=== What to do ===
Check every line below, and copy those that include "카테고리".

=== Task inputs ===
○ ○ ○ ○ ○
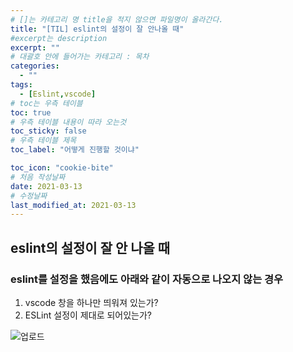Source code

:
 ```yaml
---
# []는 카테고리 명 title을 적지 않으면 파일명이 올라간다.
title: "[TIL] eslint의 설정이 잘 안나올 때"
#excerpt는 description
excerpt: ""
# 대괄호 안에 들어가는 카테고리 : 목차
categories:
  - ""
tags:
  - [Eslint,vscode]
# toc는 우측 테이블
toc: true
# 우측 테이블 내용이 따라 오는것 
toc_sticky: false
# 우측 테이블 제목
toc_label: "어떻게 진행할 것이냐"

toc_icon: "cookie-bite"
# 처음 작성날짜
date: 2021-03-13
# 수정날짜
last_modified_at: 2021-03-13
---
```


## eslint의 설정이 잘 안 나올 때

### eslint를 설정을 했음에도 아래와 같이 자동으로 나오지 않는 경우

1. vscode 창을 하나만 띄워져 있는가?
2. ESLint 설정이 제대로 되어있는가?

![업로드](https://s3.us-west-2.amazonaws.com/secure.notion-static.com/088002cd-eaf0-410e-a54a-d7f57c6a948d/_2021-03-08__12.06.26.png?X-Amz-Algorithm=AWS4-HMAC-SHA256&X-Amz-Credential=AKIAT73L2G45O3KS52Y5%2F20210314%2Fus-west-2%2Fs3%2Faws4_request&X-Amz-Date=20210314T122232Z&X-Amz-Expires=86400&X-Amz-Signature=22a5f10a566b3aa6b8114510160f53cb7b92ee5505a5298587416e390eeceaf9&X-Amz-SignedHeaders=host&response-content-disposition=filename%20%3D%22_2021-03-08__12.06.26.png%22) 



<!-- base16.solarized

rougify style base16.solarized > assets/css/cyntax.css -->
○ ○ ○ ○ ○
=== Answer section ===
# []는 카테고리 명 title을 적지 않으면 파일명이 올라간다.
# 대괄호 안에 들어가는 카테고리 : 목차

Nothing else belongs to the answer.